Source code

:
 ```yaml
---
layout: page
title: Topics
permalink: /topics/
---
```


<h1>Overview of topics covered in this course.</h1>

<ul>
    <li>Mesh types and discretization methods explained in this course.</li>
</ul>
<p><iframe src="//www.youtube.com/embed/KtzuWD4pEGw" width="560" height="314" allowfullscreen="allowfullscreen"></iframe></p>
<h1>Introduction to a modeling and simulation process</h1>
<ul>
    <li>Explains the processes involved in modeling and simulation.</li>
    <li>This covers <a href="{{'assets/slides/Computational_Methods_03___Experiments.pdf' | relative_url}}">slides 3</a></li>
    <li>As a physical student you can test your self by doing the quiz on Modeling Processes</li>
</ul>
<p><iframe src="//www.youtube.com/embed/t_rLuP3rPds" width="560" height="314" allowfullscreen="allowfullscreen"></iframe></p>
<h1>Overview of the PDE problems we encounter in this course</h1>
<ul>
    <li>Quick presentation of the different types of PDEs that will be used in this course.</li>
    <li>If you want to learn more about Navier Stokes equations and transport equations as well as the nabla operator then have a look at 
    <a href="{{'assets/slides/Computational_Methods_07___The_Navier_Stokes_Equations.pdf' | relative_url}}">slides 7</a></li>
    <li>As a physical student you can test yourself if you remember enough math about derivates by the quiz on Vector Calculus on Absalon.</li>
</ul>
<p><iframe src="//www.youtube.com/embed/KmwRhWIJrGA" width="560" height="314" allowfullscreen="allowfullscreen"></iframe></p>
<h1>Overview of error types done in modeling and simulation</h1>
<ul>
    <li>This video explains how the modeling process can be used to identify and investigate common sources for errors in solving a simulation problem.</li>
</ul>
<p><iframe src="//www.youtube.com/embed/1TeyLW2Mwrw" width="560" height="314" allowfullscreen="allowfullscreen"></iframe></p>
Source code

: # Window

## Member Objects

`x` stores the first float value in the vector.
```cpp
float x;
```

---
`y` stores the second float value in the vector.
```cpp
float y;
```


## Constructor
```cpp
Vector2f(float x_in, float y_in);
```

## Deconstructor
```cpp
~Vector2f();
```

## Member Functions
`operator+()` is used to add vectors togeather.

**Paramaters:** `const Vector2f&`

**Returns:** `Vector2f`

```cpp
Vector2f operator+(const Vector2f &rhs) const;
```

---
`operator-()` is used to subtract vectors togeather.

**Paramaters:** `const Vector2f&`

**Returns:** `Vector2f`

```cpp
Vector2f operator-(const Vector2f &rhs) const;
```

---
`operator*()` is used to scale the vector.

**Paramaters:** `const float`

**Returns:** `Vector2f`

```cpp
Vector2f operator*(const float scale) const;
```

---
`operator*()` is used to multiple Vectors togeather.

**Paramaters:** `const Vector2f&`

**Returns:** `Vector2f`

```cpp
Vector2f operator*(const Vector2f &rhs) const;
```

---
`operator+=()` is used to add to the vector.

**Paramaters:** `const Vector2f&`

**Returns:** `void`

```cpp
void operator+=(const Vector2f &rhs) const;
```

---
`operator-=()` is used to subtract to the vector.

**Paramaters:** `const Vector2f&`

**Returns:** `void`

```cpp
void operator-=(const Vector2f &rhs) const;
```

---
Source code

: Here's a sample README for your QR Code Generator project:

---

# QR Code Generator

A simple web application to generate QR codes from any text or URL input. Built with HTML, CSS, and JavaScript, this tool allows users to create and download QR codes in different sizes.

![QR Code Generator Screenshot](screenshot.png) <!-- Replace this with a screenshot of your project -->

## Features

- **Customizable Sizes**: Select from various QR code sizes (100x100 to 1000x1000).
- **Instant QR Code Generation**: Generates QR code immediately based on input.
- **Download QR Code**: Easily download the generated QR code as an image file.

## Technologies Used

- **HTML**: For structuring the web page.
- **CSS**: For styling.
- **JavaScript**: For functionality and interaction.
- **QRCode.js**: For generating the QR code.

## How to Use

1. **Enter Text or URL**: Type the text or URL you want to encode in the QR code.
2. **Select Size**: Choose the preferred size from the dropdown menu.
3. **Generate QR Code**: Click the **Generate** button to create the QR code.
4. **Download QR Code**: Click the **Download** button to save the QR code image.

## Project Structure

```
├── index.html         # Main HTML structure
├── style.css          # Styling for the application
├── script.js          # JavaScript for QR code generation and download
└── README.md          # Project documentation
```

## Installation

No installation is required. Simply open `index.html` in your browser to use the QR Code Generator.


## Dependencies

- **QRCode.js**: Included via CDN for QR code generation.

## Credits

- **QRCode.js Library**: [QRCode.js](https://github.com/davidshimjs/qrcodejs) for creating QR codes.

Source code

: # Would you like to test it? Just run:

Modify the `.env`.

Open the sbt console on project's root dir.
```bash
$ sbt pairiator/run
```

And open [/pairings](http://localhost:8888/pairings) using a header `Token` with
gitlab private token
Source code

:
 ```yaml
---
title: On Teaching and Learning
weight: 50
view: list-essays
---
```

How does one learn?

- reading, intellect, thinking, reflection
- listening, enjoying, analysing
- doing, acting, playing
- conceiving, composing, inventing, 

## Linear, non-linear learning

——————————

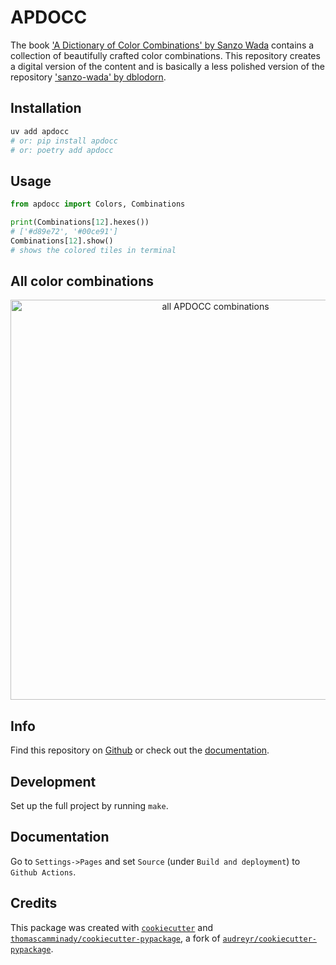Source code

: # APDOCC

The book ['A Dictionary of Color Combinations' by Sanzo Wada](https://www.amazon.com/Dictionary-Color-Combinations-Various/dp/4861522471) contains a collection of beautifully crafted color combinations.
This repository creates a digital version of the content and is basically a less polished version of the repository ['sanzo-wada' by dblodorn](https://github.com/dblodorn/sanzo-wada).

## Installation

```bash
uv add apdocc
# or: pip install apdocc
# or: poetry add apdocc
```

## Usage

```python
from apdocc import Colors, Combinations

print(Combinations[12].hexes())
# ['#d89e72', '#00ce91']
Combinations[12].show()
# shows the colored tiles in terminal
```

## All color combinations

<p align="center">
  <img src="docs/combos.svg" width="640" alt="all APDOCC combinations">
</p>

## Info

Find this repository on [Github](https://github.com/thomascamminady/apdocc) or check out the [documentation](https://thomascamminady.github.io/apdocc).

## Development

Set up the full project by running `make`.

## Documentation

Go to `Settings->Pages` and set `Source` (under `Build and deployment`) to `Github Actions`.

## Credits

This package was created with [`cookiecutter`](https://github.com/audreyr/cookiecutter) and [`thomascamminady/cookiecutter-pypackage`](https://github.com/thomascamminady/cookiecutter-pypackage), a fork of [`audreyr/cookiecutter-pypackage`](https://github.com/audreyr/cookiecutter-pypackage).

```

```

——————————

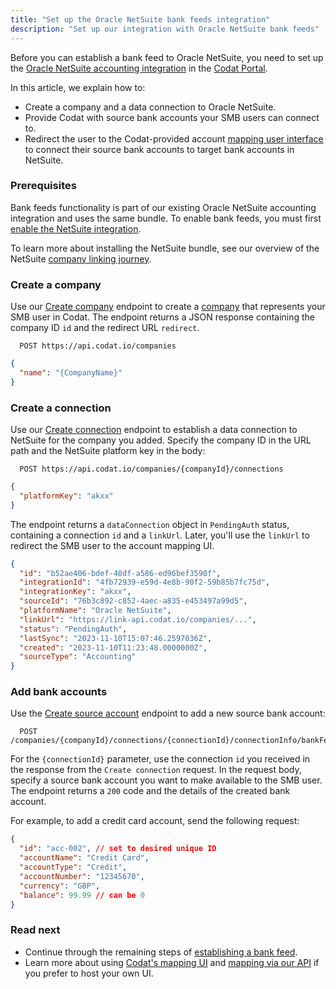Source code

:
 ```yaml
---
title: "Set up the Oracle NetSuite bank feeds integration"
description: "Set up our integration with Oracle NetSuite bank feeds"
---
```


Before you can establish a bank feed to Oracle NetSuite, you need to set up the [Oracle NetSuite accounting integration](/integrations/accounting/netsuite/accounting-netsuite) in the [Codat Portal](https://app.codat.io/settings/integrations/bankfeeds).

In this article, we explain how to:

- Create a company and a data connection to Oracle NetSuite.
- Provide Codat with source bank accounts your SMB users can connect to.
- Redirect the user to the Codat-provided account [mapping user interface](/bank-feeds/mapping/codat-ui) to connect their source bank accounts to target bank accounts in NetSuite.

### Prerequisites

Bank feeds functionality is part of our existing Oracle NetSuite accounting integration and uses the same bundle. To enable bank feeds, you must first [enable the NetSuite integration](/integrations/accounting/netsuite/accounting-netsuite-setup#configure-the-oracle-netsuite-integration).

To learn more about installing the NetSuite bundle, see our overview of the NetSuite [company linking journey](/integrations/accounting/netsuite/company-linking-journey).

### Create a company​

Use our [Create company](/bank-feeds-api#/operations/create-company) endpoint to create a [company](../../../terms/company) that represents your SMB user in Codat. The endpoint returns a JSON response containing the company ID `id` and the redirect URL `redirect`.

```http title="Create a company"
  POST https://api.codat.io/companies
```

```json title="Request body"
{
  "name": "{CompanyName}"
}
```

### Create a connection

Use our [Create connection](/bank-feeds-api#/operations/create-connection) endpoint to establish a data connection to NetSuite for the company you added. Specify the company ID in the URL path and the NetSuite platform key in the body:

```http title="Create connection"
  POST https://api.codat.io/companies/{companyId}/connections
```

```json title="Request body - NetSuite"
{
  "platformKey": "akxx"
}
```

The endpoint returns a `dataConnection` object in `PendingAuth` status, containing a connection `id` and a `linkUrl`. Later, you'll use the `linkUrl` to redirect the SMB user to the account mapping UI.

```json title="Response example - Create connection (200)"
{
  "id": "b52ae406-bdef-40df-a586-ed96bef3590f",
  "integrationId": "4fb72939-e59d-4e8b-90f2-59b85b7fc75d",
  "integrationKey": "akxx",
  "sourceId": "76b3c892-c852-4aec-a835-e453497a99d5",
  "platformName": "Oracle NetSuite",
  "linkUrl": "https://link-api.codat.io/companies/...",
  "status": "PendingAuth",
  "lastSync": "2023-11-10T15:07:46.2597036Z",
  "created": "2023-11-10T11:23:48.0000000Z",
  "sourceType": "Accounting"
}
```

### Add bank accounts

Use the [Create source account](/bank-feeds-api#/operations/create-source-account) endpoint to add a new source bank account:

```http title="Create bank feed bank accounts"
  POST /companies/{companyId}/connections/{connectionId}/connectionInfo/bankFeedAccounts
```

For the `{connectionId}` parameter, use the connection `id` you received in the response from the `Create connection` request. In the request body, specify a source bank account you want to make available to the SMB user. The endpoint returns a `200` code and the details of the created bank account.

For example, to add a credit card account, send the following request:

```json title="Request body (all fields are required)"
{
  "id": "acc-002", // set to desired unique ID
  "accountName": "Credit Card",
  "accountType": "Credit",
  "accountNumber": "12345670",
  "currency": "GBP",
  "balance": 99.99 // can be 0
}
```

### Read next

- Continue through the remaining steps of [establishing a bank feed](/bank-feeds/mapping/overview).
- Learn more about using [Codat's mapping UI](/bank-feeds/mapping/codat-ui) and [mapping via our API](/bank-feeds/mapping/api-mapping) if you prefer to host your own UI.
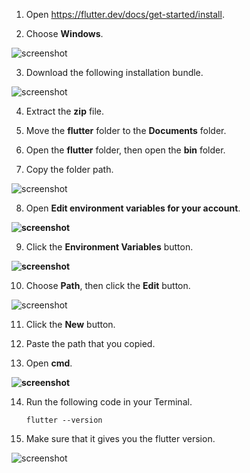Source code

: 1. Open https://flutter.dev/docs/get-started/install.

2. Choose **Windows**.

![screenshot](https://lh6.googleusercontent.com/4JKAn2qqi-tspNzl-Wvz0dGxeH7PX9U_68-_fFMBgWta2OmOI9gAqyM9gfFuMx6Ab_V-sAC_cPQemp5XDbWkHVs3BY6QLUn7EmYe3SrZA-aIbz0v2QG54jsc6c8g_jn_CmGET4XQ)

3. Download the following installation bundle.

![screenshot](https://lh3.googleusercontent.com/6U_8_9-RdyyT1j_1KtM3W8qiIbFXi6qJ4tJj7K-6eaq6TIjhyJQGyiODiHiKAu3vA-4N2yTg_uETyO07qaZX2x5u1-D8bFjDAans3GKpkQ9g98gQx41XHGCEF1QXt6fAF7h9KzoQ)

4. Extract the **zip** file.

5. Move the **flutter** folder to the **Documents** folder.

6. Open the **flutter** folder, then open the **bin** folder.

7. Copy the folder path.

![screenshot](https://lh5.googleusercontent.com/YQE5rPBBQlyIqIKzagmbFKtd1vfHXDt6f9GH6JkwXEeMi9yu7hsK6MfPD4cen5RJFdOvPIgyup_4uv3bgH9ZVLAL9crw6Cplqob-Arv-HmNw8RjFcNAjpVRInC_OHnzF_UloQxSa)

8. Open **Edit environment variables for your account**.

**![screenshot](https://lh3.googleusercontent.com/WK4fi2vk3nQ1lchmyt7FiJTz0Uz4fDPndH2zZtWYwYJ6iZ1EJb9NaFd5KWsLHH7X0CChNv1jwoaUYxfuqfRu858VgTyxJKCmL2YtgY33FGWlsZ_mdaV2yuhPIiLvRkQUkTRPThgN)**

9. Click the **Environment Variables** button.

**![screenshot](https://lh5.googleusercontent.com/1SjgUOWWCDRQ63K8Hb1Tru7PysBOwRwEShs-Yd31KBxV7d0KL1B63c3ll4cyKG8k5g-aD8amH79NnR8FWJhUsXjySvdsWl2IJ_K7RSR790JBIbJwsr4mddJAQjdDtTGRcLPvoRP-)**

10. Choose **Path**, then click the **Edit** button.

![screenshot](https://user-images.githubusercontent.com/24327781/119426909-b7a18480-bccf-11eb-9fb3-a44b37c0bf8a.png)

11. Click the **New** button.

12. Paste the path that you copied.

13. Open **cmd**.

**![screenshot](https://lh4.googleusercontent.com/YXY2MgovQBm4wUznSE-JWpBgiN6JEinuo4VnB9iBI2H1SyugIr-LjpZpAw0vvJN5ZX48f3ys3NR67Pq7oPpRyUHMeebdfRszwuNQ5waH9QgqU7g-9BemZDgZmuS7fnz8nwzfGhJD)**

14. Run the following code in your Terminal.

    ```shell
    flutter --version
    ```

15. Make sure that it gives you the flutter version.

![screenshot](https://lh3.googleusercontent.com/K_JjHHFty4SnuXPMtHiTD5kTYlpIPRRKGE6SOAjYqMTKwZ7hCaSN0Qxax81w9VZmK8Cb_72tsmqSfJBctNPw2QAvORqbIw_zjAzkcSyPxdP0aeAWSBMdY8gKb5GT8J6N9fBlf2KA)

——————————

◆ TASK TO COMPLETE ◆
Write the number of lines in the data above that contain "togeather", adding no other words.

◆ RESULT FOR THIS TASK ◆
3